Среди бесконечного множества переплетающихся в романе мотивов и наползающих друг на друга пластов реальности, одна фигура занимает, кажется, очень важное место. Варлам Шаламов. «Колымские рассказы» возникают в романе не однажды, в них сосредоточена какая-то не совсем ясная тревога. Гольдштейн нигде не полемизирует с Шаламовым прямо, но ясно, что шаламовское письмо важно для него не как часть читательской биографии, а как пример предельной ясности, простоты и откровенности высказывания. Той простоты и ясности, которой ему самому удается достичь в «Спокойных полях», выйти к ним с другой стороны, сделав письмо средством не называния, а почти творения заново.
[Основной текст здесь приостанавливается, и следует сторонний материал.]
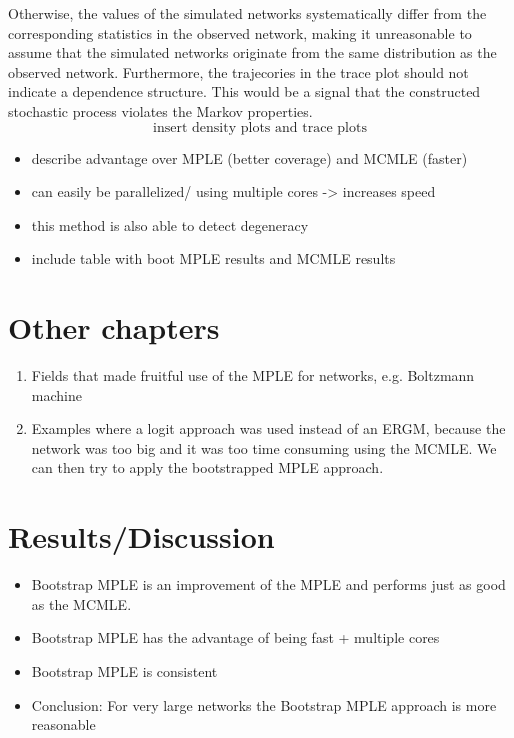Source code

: \documentclass[headsepline=true, abstracton]{scrartcl}
\begin{document}
Otherwise, the values of the simulated networks systematically differ from the corresponding statistics in the observed network, making it unreasonable to assume that the simulated networks originate from the same distribution as the observed network. Furthermore, the trajecories in the trace plot should not indicate a dependence structure. This would be a signal that the constructed stochastic process violates the Markov properties.
$$\text{insert density plots and trace plots}$$

\begin{itemize}

\item describe advantage over MPLE (better coverage) and MCMLE (faster)
\item can easily be parallelized/ using multiple cores -> increases speed
\item this method is also able to detect degeneracy
\item include table with boot MPLE results and MCMLE results
\end{itemize}


 \section*{Other chapters}
 
 \begin{enumerate}
 \item Fields that made fruitful use of the MPLE for networks, e.g. Boltzmann machine
 \item Examples where a logit approach was used instead of an ERGM, because the network was too big and it was too time consuming using the MCMLE. We can then try to apply the bootstrapped MPLE approach.
\end{enumerate}   
   


 \section*{Results/Discussion}
\begin{itemize}
  
 \item  Bootstrap MPLE is an improvement of the MPLE and performs just as good as the MCMLE. \\
\item Bootstrap MPLE has the advantage of being fast + multiple cores\\ 
\item Bootstrap MPLE is consistent\\
\item Conclusion: For very large networks the Bootstrap MPLE approach is more reasonable
   
\end{itemize}

   
\newpage


 

\end{document}
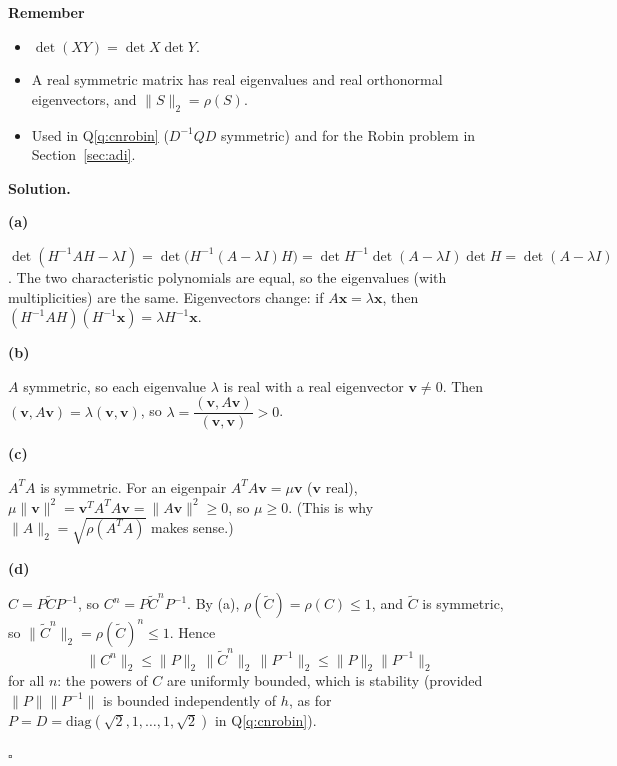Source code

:\documentclass[11pt,a4paper]{article}
\newenvironment{rem}
  {\begin{remember}\noindent\textbf{Remember}\par\nobreak\vspace{-0.3em}}
  {\end{remember}}
\newenvironment{solution}
  {\par\noindent\textbf{Solution.}\par\nobreak}
  {\par\nobreak\noindent\hfill\(\square\)\par}
\newcommand{\step}[1]{\par\addvspace{0.5em}\noindent\textbf{#1}\par\nobreak}
\begin{document}
\begin{rem}
\begin{itemize}
  \item \(\det(XY)=\det X\det Y\).
  \item A real symmetric matrix has real eigenvalues and real
    orthonormal eigenvectors, and \(\|S\|_2=\rho(S)\).
  \item Used in Q\ref{q:cnrobin} (\(D^{-1}QD\) symmetric) and for the
    Robin problem in Section~\ref{sec:adi}.
\end{itemize}
\end{rem}

\begin{solution}
\step{(a)}
\(\det(H^{-1}AH-\lambda I)=\det\bigl(H^{-1}(A-\lambda I)H\bigr)
=\det H^{-1}\det(A-\lambda I)\det H=\det(A-\lambda I)\).  The two
characteristic polynomials are equal, so the eigenvalues (with
multiplicities) are the same.  Eigenvectors change: if
\(A\mathbf x=\lambda\mathbf x\), then
\((H^{-1}AH)(H^{-1}\mathbf x)=\lambda H^{-1}\mathbf x\).

\step{(b)}
\(A\) symmetric, so each eigenvalue \(\lambda\) is real with a real
eigenvector \(\mathbf v\ne0\).  Then
\((\mathbf v,A\mathbf v)=\lambda(\mathbf v,\mathbf v)\), so
\(\lambda=\dfrac{(\mathbf v,A\mathbf v)}{(\mathbf v,\mathbf v)}>0\).

\step{(c)}
\(A^TA\) is symmetric.  For an eigenpair
\(A^TA\mathbf v=\mu\mathbf v\) (\(\mathbf v\) real),
\(\mu\|\mathbf v\|^2=\mathbf v^TA^TA\mathbf v=\|A\mathbf v\|^2\ge0\), so
\(\mu\ge0\).  (This is why \(\|A\|_2=\sqrt{\rho(A^TA)}\) makes sense.)

\step{(d)}
\(C=P\widetilde CP^{-1}\), so \(C^n=P\widetilde C^nP^{-1}\).  By (a),
\(\rho(\widetilde C)=\rho(C)\le1\), and \(\widetilde C\) is symmetric, so
\(\|\widetilde C^n\|_2=\rho(\widetilde C)^n\le1\).  Hence
\[
  \|C^n\|_2\le\|P\|_2\,\|\widetilde C^n\|_2\,\|P^{-1}\|_2\le\|P\|_2\|P^{-1}\|_2
\]
for all \(n\): the powers of \(C\) are uniformly bounded, which is
stability (provided \(\|P\|\|P^{-1}\|\) is bounded independently of
\(h\), as for \(P=D=\mathrm{diag}(\sqrt2,1,\dots,1,\sqrt2)\) in
Q\ref{q:cnrobin}).
\end{solution}
\end{document}
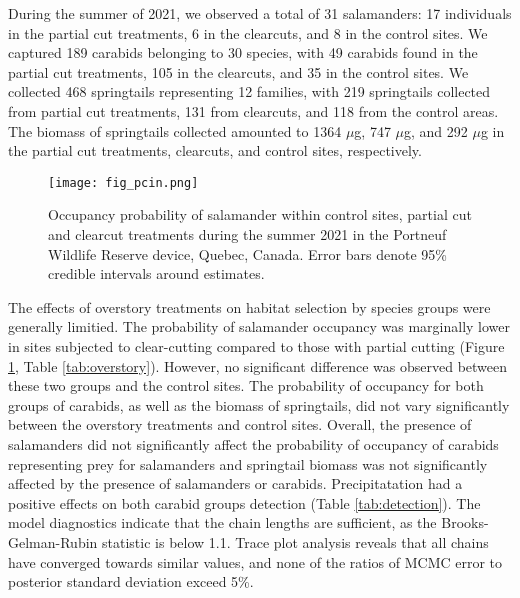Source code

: During the summer of 2021, we observed a total of 31 salamanders: 17 individuals in the partial cut treatments, 6 in the clearcuts, and 8 in the control sites. We captured 189 carabids belonging to 30 species, with 49 carabids found in the partial cut treatments, 105 in the clearcuts, and 35 in the control sites. We collected 468 springtails representing 12 families, with 219 springtails collected from partial cut treatments, 131 from clearcuts, and 118 from the control areas. The biomass of springtails collected amounted to 1364 $\mu$g, 747 $\mu$g, and 292 $\mu$g in the partial cut treatments, clearcuts, and control sites, respectively.

\begin{figure}[ht]
  \centering
  \texttt{[image: fig\_pcin.png]}
  \caption[Occupancy probability of salamander under differentes overstory treatments]{Occupancy probability of salamander within control sites, partial cut and clearcut treatments during the summer 2021 in the Portneuf Wildlife Reserve device, Quebec, Canada. 
  Error bars denote 95\% credible intervals around estimates.}
  \label{fig:pcin}
\end{figure}

\vspace{0.5cm}

The effects of overstory treatments on habitat selection by species groups were generally limitied.
The probability of salamander occupancy was marginally lower in sites subjected to clear-cutting compared to those with partial cutting (Figure \ref{fig:pcin}, Table \ref{tab:overstory}). However, no significant difference was observed between these two groups and the control sites. 
The probability of occupancy for both groups of carabids, as well as the biomass of springtails, did not vary significantly between the overstory treatments and control sites. 
Overall, the presence of salamanders did not significantly affect the probability of occupancy of carabids representing prey for salamanders and springtail biomass was not significantly affected by the presence of salamanders or carabids.
Precipitatation had a positive effects on both carabid groups detection (Table \ref{tab:detection}). 
The model diagnostics indicate that the chain lengths are sufficient, as the Brooks-Gelman-Rubin statistic is below 1.1.
Trace plot analysis reveals that all chains have converged towards similar values, and none of the ratios of MCMC error to posterior standard deviation exceed 5\%.

\vspace{0.5cm}

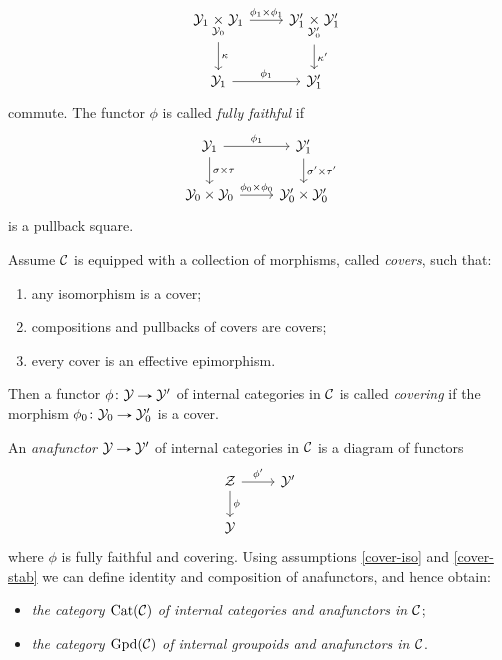 \begin{appendices}
\begin{definitions}
\[    \quad
    \begin{tikzcd}
      \Y_1 \underset{\Y_0}{\times} \Y_1 \ar[r, "\phi_1 \times \phi_1"]
      \ar[d,
      "\kappa"] & \Y'_1 \underset{\Y'_0}{\times} \Y'_1 \ar[d, "\kappa'"] \\
      \Y_1 \ar[r, "\phi_1"] & \Y'_1
    \end{tikzcd}
    \]
    commute. The functor $\phi$ is called \emph{fully faithful} if
    \[
    \begin{tikzcd}
      \Y_1 \ar[r, "\phi_1"] \ar[d, "\sigma \times \tau"] & \Y'_1
      \ar[d, "\sigma' \times \tau'"] \\ \Y_0 \times \Y_0 \ar[r, "\phi_0
      \times \phi_0"] & \Y'_0 \times \Y'_0
    \end{tikzcd}
    \]
    is a pullback square.
  \end{definitions}

  \begin{definitions}
    \label{anafunctor}
    Assume $\mathcal{C}$ is equipped with a collection of morphisms, called
    \emph{covers}, such that:
    \begin{enumerate}
    \item \label{cover-iso} any isomorphism is a cover;
    \item \label{cover-stab} compositions and pullbacks of covers are
      covers;
    \item \label{cover-eff} every cover is an effective epimorphism.
    \end{enumerate}
    Then a functor $\phi \c \Y \to \Y'$ of internal categories in $\mathcal{C}$
    is called \emph{covering} if the morphism $\phi_0 \c \Y_0 \to
    \Y'_0$ is a cover.

    An \emph{anafunctor} $\Y \to \Y'$ of internal categories in $\mathcal{C}$
    is a diagram of functors
    \[
    \begin{tikzcd}
      \Z \ar[r, "\phi'"] \ar[d, "\phi"] & \Y' \\ \Y &
    \end{tikzcd}
    \]
    where $\phi$ is fully faithful and covering. Using assumptions
    \cref{cover-iso} and \cref{cover-stab} we can define identity and
    composition of anafunctors, and hence obtain:
    \begin{itemize}
    \item \emph{the category $\operatorname{Cat}(\mathcal{C})$ of internal categories and
        anafunctors in $\mathcal{C}$};
    \item \emph{the category $\operatorname{Gpd}(\mathcal{C})$ of internal groupoids and
        anafunctors in $\mathcal{C}$}.
    \end{itemize}


\end{definitions}
\end{appendices}

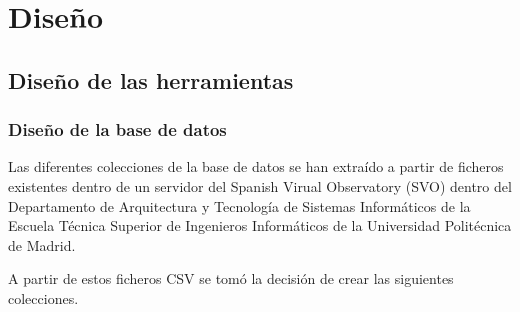 \chapter{Diseño}

\section{Diseño de las herramientas}

\subsection{Diseño de la base de datos}
Las diferentes colecciones de la base de datos se han extraído a partir de ficheros existentes dentro de un servidor del Spanish Virual Observatory (SVO) dentro del Departamento de Arquitectura y Tecnología de Sistemas Informáticos de la Escuela Técnica Superior de Ingenieros Informáticos de la Universidad Politécnica de Madrid. 

A partir de estos ficheros CSV se tomó la decisión de crear las siguientes colecciones.


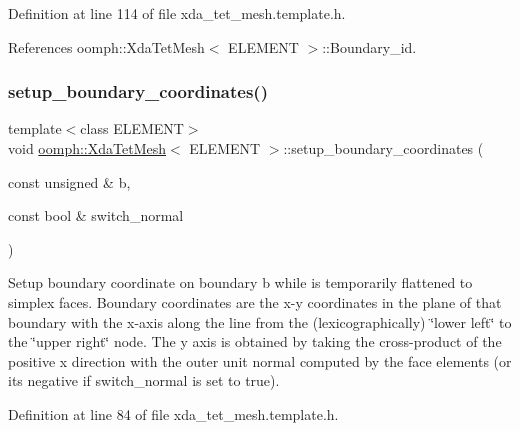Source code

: Definition at line 114 of file xda\+\_\+tet\+\_\+mesh.\+template.\+h.



References oomph\+::\+Xda\+Tet\+Mesh$<$ E\+L\+E\+M\+E\+N\+T $>$\+::\+Boundary\+\_\+id.

\mbox{\label{classoomph_1_1XdaTetMesh_a3a09ba1d3e29133dd032519ced703815}} 
\subsubsection{\texorpdfstring{setup\+\_\+boundary\+\_\+coordinates()}{setup\_boundary\_coordinates()}\hspace{0.1cm}{\footnotesize\ttfamily [1/2]}}
{\footnotesize\ttfamily template$<$class E\+L\+E\+M\+E\+NT$>$ \\
void \hyperlink{classoomph_1_1XdaTetMesh}{oomph\+::\+Xda\+Tet\+Mesh}$<$ E\+L\+E\+M\+E\+NT $>$\+::setup\+\_\+boundary\+\_\+coordinates (\begin{DoxyParamCaption}\item[{const unsigned \&}]{b,  }\item[{const bool \&}]{switch\+\_\+normal }\end{DoxyParamCaption})\hspace{0.3cm}{\ttfamily [inline]}}



Setup boundary coordinate on boundary b while is temporarily flattened to simplex faces. Boundary coordinates are the x-\/y coordinates in the plane of that boundary with the x-\/axis along the line from the (lexicographically) \char`\"{}lower left\char`\"{} to the \char`\"{}upper right\char`\"{} node. The y axis is obtained by taking the cross-\/product of the positive x direction with the outer unit normal computed by the face elements (or its negative if switch\+\_\+normal is set to true). 



Definition at line 84 of file xda\+\_\+tet\+\_\+mesh.\+template.\+h.

\mbox{\label{classoomph_1_1XdaTetMesh_a415f0211f064766f8c38bca6f877c192}} 

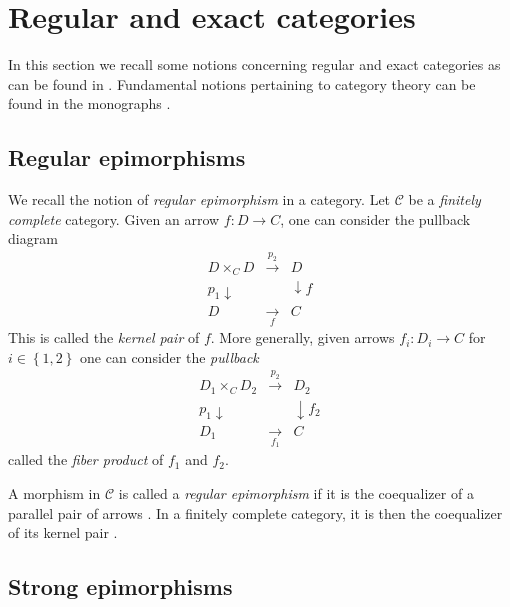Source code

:\documentclass[12pt]{amsart}
\theoremstyle{definition}
\begin{document}
\section{Regular and exact categories\label{Section:regular}}

In this section we recall some notions concerning regular and exact
categories as can be found in \cite%
{barr_exact_1971,gran_introduction_2021,carboni_regular_1998,shulman_exact_2012}%
. Fundamental notions pertaining to category theory can be found in the
monographs \cite%
{awodey_category_2006,mac_lane_categories_1998,leinster_basic_2014}.

\subsection{Regular epimorphisms}

We recall the notion of \emph{regular epimorphism} in a category. Let $%
\mathcal{C}$ be a \emph{finitely complete} category. Given an arrow $%
f:D\rightarrow C$, one can consider the pullback diagram 
\begin{equation*}
\begin{array}{ccc}
D\times _{C}D & \overset{p_{2}}{\rightarrow } & D \\ 
p_{1}\downarrow &  & \downarrow f \\ 
D & \underset{f}{\rightarrow } & C%
\end{array}%
\end{equation*}%
This is called the \emph{kernel pair} of $f$. More generally, given arrows $%
f_{i}:D_{i}\rightarrow C$ for $i\in \left\{ 1,2\right\} $ one can consider
the \emph{pullback}%
\begin{equation*}
\begin{array}{ccc}
D_{1}\times _{C}D_{2} & \overset{p_{2}}{\rightarrow } & D_{2} \\ 
p_{1}\downarrow &  & \downarrow f_{2} \\ 
D_{1} & \underset{f_{1}}{\rightarrow } & C%
\end{array}%
\end{equation*}%
called the \emph{fiber product} of $f_{1}$ and $f_{2}$.

A morphism in $\mathcal{C}$ is called a \emph{regular epimorphism} if it is
the coequalizer of a parallel pair of arrows \cite[Definition~1.5]%
{gran_introduction_2021}. In a finitely complete category, it is then the
coequalizer of its kernel pair \cite[Definition~1.5]{gran_introduction_2021}.

\subsection{Strong epimorphisms}
\end{document}
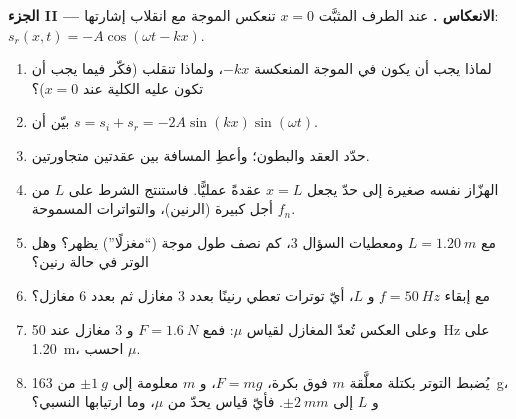 \begin{problem}
\medskip
\noindent\textbf{الجزء II --- الانعكاس .}
عند الطرف المثبَّت $x = 0$ تنعكس الموجة مع انقلاب إشارتها:
$s_r(x, t) = -A\cos(\omega t - kx)$.
\begin{enumerate}[resume]
  \item لماذا يجب أن يكون في  الموجة المنعكسة $-kx$، ولماذا
        تنقلب  (فكّر فيما يجب أن تكون عليه  الكلية
        عند $x = 0$)؟
  \item بيّن أن $s = s_i + s_r = -2A\sin(kx)\sin(\omega t)$.
  \item حدّد العقد والبطون؛ وأعطِ المسافة بين عقدتين
        متجاورتين.
  \item {} الهزّاز نفسه صغيرة إلى حدّ يجعل $x = L$
        عقدةً عمليًّا. فاستنتج الشرط على $L$ من أجل  كبيرة (الرنين)، والتواترات المسموحة $f_n$.
  \item مع $L = \qty{1.20}{m}$ ومعطيات السؤال 3، كم
        نصف طول موجة (``مغزلًا'') يظهر؟ وهل الوتر
        في حالة رنين؟
  \item مع إبقاء $f = \qty{50}{Hz}$ و $L$، أيّ توترات تعطي
        رنينًا بعدد $3$ مغازل ثم بعدد $6$ مغازل؟
  \item وعلى العكس تُعدّ المغازل لقياس $\mu$: فمع
        $F = \qty{1.6}{N}$ و $3$ مغازل عند \qty{50}{Hz} على \qty{1.20}{m}،
        احسب $\mu$.
  \item يُضبط التوتر بكتلة معلَّقة $m$ فوق بكرة،
        $F = mg$، و $m$ معلومة إلى $\pm\qty{1}{g}$ من \qty{163}{g}، و
        $L$ إلى $\pm\qty{2}{mm}$. فأيّ قياس يحدّ من $\mu$، وما
        ارتيابها النسبي؟
\end{enumerate}


\end{problem}
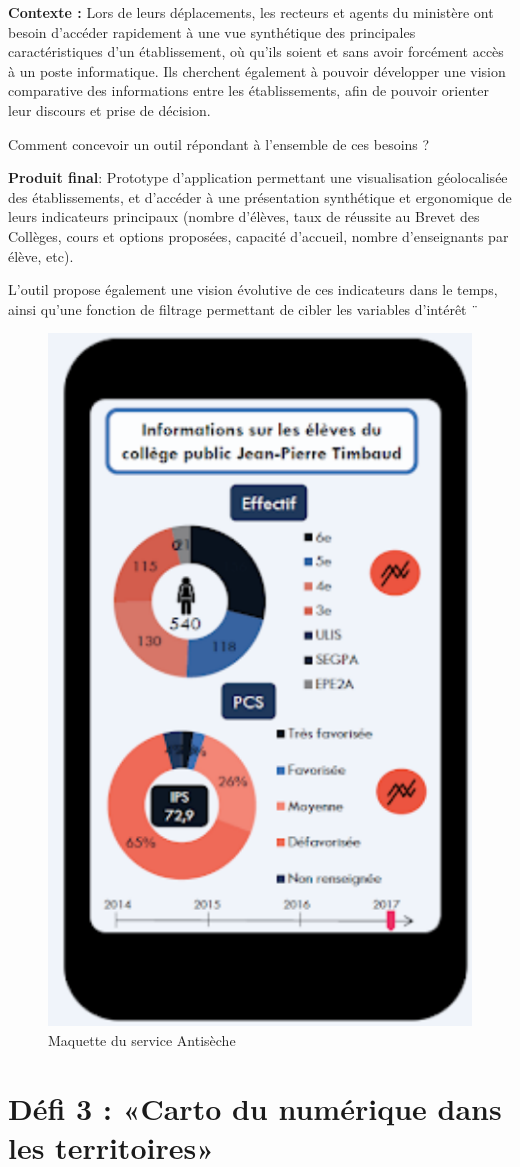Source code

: \documentclass[]{book}
\begin{document}
\textbf{Contexte : } Lors de leurs déplacements, les recteurs et agents
du ministère ont besoin d'accéder rapidement à une vue synthétique des
principales caractéristiques d'un établissement, où qu'ils soient et
sans avoir forcément accès à un poste informatique. Ils cherchent
également à pouvoir développer une vision comparative des informations
entre les établissements, afin de pouvoir orienter leur discours et
prise de décision.

Comment concevoir un outil répondant à l'ensemble de ces besoins ?

\textbf{Produit final}: Prototype d'application permettant une
visualisation géolocalisée des établissements, et d'accéder à une
présentation synthétique et ergonomique de leurs indicateurs principaux
(nombre d'élèves, taux de réussite au Brevet des Collèges, cours et
options proposées, capacité d'accueil, nombre d'enseignants par élève,
etc).

L'outil propose également une vision évolutive de ces indicateurs dans
le temps, ainsi qu'une fonction de filtrage permettant de cibler les
variables d'intérêt ¨

\begin{figure}

{\centering \includegraphics[width=0.4\linewidth]{./img/antiseche} 

}

\caption{Maquette du service Antisèche}\label{fig:unnamed-chunk-10}
\end{figure}

\section{Défi 3 : «Carto du numérique dans les
territoires»}\label{defi-3-carto-du-numerique-dans-les-territoires}
\end{document}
Так, чтобы было что унести с собой: огромная фотография, на которой различимо все, каждая минута, каждый предмет, каждое место из тех, где довелось побывать, — и спокойные поля; и лес, еще недавно такой густой; и берег, милый сердцу певца, рассказчика, аэда.
Станислав Львовский
СПОКОЙНЫЕ ПОЛЯ
Роман
В кельях и садах
Григорий Сковорода любил кладбища. Не довольствуясь рассуждениями о погостах, в летние сутки шел вечером за город и добредал нечувствительно до могил. Там, в полночь, меж свежих захоронений и разрытых гробов, видимых на песчаном месте от ветра, порицал в уединенных своих разговорах людскую страшливость, возбуждаемую зрелищем усопших, а подчас только мыслью о них. Иногда, средь покойников находясь, пел что-нибудь приличное благодушеству, иной же раз, уйдя в ближайшую рощу, играл на флейтраверте, в коем занятии, как во многих прочих, им для себя избираемых, достиг мудрости и веселия, правдивости и смирения.
Не меньше того предаваться любил созерцанию, что в юные годы, что в зрелую осень, что в старости, чистой, будто свадебная рубаха, — одинаково ласковый к прозрачным глубинам вод украинских и к зацветшим, гнилостно-недужным — малоросским: малоросские реки об эту пору болели, но и поздней, пишет географ в трактате полуденных стран, здоровья своего не поправили. У каждой реки есть душа, вторил Григорий Саввич любимцу своему Юлиану, которого речные портреты смолоду перенес по-гречески в тетрадь драгоценных речений и с нею не расставался ни до кончины, ни после, завещав положить к себе в гроб, раскрытую на чуть прикопченных страницах, как если бы время во тьме поводило над ними свечным огоньком, но не закапало воском.